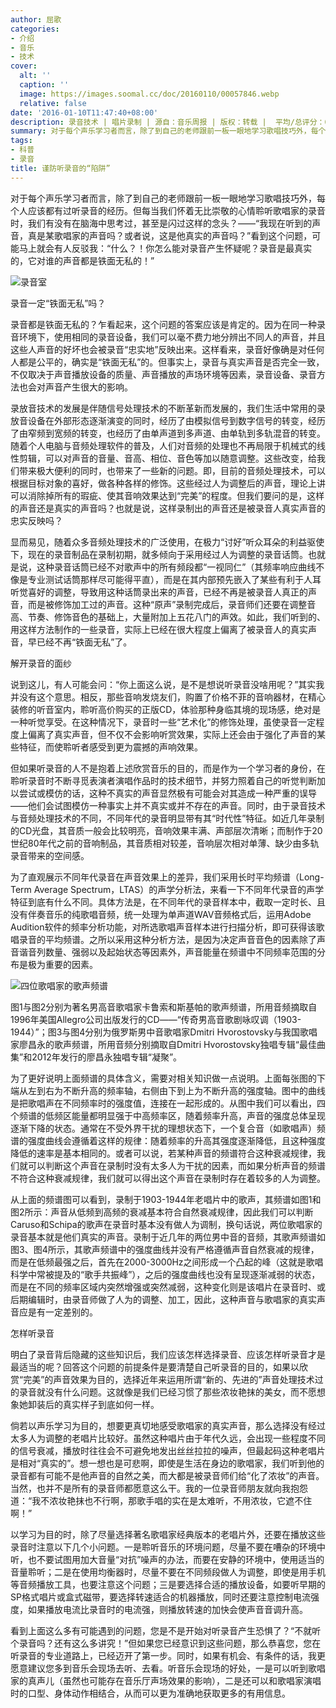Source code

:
 ```yaml
---
author: 屈歌
categories:
- 介绍
- 音乐
- 技术
cover:
  alt: ''
  caption: ''
  image: https://images.soomal.cc/doc/20160110/00057846.webp
  relative: false
date: '2016-01-10T11:47:40+08:00'
description: 录音技术 | 唱片录制 | 源自：音乐周报 | 版权：转载 |  平均/总评分：09.94/169
summary: 对于每个声乐学习者而言，除了到自己的老师跟前一板一眼地学习歌唱技巧外，每个人应该都有过听录音的经历。但每当我们怀着无比崇敬的心情聆听歌唱家的录音时，我们有没有在脑海中思考过，甚至是闪过这样的念头……
tags:
- 科普
- 录音
title: 谨防听录音的“陷阱”
---
```


对于每个声乐学习者而言，除了到自己的老师跟前一板一眼地学习歌唱技巧外，每个人应该都有过听录音的经历。但每当我们怀着无比崇敬的心情聆听歌唱家的录音时，我们有没有在脑海中思考过，甚至是闪过这样的念头？――“我现在听到的声音，真是某歌唱家的声音吗？或者说，这是他真实的声音吗？”看到这个问题，可能马上就会有人反驳我：“什么？！你怎么能对录音产生怀疑呢？录音是最真实的，它对谁的声音都是铁面无私的！”

![录音室](https://images.soomal.cc/doc/20160110/00057846.webp)





录音一定“铁面无私”吗？

录音都是铁面无私的？乍看起来，这个问题的答案应该是肯定的。因为在同一种录音环境下，使用相同的录音设备，我们可以毫不费力地分辨出不同人的声音，并且这些人声音的好坏也会被录音“忠实地”反映出来。这样看来，录音好像确是对任何人都是公平的，确实是“铁面无私”的。但事实上，录音与真实声音是否完全一致，不仅取决于声音播放设备的质量、声音播放的声场环境等因素，录音设备、录音方法也会对声音产生很大的影响。

录放音技术的发展是伴随信号处理技术的不断革新而发展的，我们生活中常用的录放音设备在外部形态逐渐演变的同时，经历了由模拟信号到数字信号的转变，经历了由窄频到宽频的转变，也经历了由单声道到多声道、由单轨到多轨混音的转变。随着个人电脑与音频处理软件的普及，人们对音频的处理也不再局限于机械式的线性剪辑，可以对声音的音量、音高、相位、音色等加以随意调整。这些改变，给我们带来极大便利的同时，也带来了一些新的问题。即，目前的音频处理技术，可以根据目标对象的喜好，做各种各样的修饰。这些经过人为调整后的声音，理论上讲可以消除掉所有的瑕疵、使其音响效果达到“完美”的程度。但我们要问的是，这样的声音还是真实的声音吗？也就是说，这样录制出的声音还是被录音人真实声音的忠实反映吗？ 

显而易见，随着众多音频处理技术的广泛使用，在极力“讨好”听众耳朵的利益驱使下，现在的录音制品在录制初期，就多倾向于采用经过人为调整的录音话筒。也就是说，这种录音话筒已经不对歌声中的所有频段都“一视同仁”（其频率响应曲线不像是专业测试话筒那样尽可能得平直），而是在其内部预先嵌入了某些有利于人耳听觉喜好的调整，导致用这种话筒录出来的声音，已经不再是被录音人真正的声音，而是被修饰加工过的声音。这种“原声”录制完成后，录音师们还要在调整音高、节奏、修饰音色的基础上，大量附加上五花八门的声效。如此，我们听到的、用这样方法制作的一些录音，实际上已经在很大程度上偏离了被录音人的真实声音，早已经不再“铁面无私”了。

解开录音的面纱

说到这儿，有人可能会问：“你上面这么说，是不是想说听录音没啥用呢？”其实我并没有这个意思。相反，那些音响发烧友们，购置了价格不菲的音响器材，在精心装修的听音室内，聆听高价购买的正版CD，体验那种身临其境的现场感，绝对是一种听觉享受。在这种情况下，录音时一些“艺术化”的修饰处理，虽使录音一定程度上偏离了真实声音，但不仅不会影响听赏效果，实际上还会由于强化了声音的某些特征，而使聆听者感受到更为震撼的声响效果。

但如果听录音的人不是抱着上述欣赏音乐的目的，而是作为一个学习者的身份，在聆听录音时不断寻觅表演者演唱作品时的技术细节，并努力照着自己的听觉判断加以尝试或模仿的话，这种不真实的声音显然极有可能会对其造成一种严重的误导――他们会试图模仿一种事实上并不真实或并不存在的声音。同时，由于录音技术与音频处理技术的不同，不同年代的录音明显带有其“时代性”特征。如近几年录制的CD光盘，其音质一般会比较明亮，音响效果丰满、声部层次清晰；而制作于20世纪80年代之前的音响制品，其音质相对较差，音响层次相对单薄、缺少由多轨录音带来的空间感。

为了直观展示不同年代录音在声音效果上的差异，我们采用长时平均频谱（Long-Term Average Spectrum，LTAS）的声学分析法，来看一下不同年代录音的声学特征到底有什么不同。具体方法是，在不同年代的录音样本中，截取一定时长、且没有伴奏音乐的纯歌唱音频，统一处理为单声道WAV音频格式后，运用Adobe Audition软件的频率分析功能，对所选歌唱声音样本进行扫描分析，即可获得该歌唱录音的平均频谱。之所以采用这种分析方法，是因为决定声音音色的因素除了声音谐音列数量、强弱以及起始状态等因素外，声音能量在频谱中不同频率范围的分布是极为重要的因素。

![四位歌唱家的歌声频谱](https://images.soomal.cc/doc/20160110/00057845.webp)





图1与图2分别为著名男高音歌唱家卡鲁索和斯基帕的歌声频谱，所用音频摘取自1996年美国Allegro公司出版发行的CD――“传奇男高音歌剧咏叹调（1903-1944）”；图3与图4分别为俄罗斯男中音歌唱家Dmitri Hvorostovsky与我国歌唱家廖昌永的歌声频谱，所用音频分别摘取自Dmitri Hvorostovsky独唱专辑“最佳曲集”和2012年发行的廖昌永独唱专辑“凝聚”。

为了更好说明上面频谱的具体含义，需要对相关知识做一点说明。上面每张图的下端从左到右为不断升高的频率轴，右侧由下到上为不断升高的强度轴。图中的曲线是把歌唱声在不同频率时的强度值，连接在一起形成的。从图中我们可以看出，四个频谱的低频区能量都明显强于中高频率区，随着频率升高，声音的强度总体呈现逐渐下降的状态。通常在不受外界干扰的理想状态下，一个复合音（如歌唱声）频谱的强度曲线会遵循着这样的规律：随着频率的升高其强度逐渐降低，且这种强度降低的速率是基本相同的。或者可以说，若某种声音的频谱符合这种衰减规律，我们就可以判断这个声音在录制时没有太多人为干扰的因素，而如果分析声音的频谱不符合这种衰减规律，我们就可以得出这个声音在录制时存在着较多的人为调整。

从上面的频谱图可以看到，录制于1903-1944年老唱片中的歌声，其频谱如图1和图2所示：声音从低频到高频的衰减基本符合自然衰减规律，因此我们可以判断Caruso和Schipa的歌声在录音时基本没有做人为调制，换句话说，两位歌唱家的录音基本就是他们真实的声音。录制于近几年的两位男中音的音频，其歌声频谱如图3、图4所示，其歌声频谱中的强度曲线并没有严格遵循声音自然衰减的规律，而是在低频最强之后，首先在2000-3000Hz之间形成一个凸起的峰（这就是歌唱科学中常被提及的“歌手共振峰”），之后的强度曲线也没有呈现逐渐减弱的状态，而是在不同的频率区域内突然增强或突然减弱，这种变化则是该唱片在录音时、或后期编辑时，由录音师做了人为的调整、加工，因此，这种声音与歌唱家的真实声音应是有一定差别的。

怎样听录音

明白了录音背后隐藏的这些知识后，我们应该怎样选择录音、应该怎样听录音才是最适当的呢？回答这个问题的前提条件是要清楚自己听录音的目的，如果以欣赏“完美”的声音效果为目的，选择近年来运用所谓“新的、先进的”声音处理技术过的录音就没有什么问题。这就像是我们已经习惯了那些浓妆艳抹的美女，而不愿想象她卸装后的真实样子到底如何一样。

倘若以声乐学习为目的，想要更真切地感受歌唱家的真实声音，那么选择没有经过太多人为调整的老唱片比较好。虽然这种唱片由于年代久远，会出现一些程度不同的信号衰减，播放时往往会不可避免地发出丝丝拉拉的噪声，但最起码这种老唱片是相对“真实的”。想一想也是可悲啊，即使是生活在身边的歌唱家，我们听到他的录音都有可能不是他声音的自然之美，而大都是被录音师们给“化了浓妆”的声音。当然，也并不是所有的录音师都愿意这么干。我的一位录音师朋友就向我抱怨道：“我不浓妆艳抹也不行啊，那歌手唱的实在是太难听，不用浓妆，它遮不住啊！” 

以学习为目的时，除了尽量选择著名歌唱家经典版本的老唱片外，还要在播放这些录音时注意以下几个小问题。一是聆听音乐的环境问题，尽量不要在嘈杂的环境中听，也不要试图用加大音量“对抗”噪声的办法，而要在安静的环境中，使用适当的音量聆听；二是在使用均衡器时，尽量不要在不同频段做人为调整，即使是用手机等音频播放工具，也要注意这个问题；三是要选择合适的播放设备，如要听早期的SP格式唱片或盒式磁带，要选择转速适合的机器播放，同时还要注意控制电流强度，如果播放电流比录音时的电流强，则播放转速的加快会使声音音调升高。

看到上面这么多有可能遇到的问题，您是不是开始对听录音产生恐惧了？“不就听个录音吗？还有这么多讲究！”但如果您已经意识到这些问题，那么恭喜您，您在听录音的专业道路上，已经迈开了第一步。同时，如果有机会、有条件的话，我更愿意建议您多到音乐会现场去听、去看。听音乐会现场的好处，一是可以听到歌唱家的真声儿（虽然也可能存在音乐厅声场效果的影响），二是还可以和歌唱家演唱时的口型、身体动作相结合，从而可以更为准确地获取更多的有用信息。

Task directions: Could you copy each line in the listing above that includes the word "soomal"?

Result for this exercise:
  image: https://images.soomal.cc/doc/20160110/00057846.webp
![录音室](https://images.soomal.cc/doc/20160110/00057846.webp)
![四位歌唱家的歌声频谱](https://images.soomal.cc/doc/20160110/00057845.webp)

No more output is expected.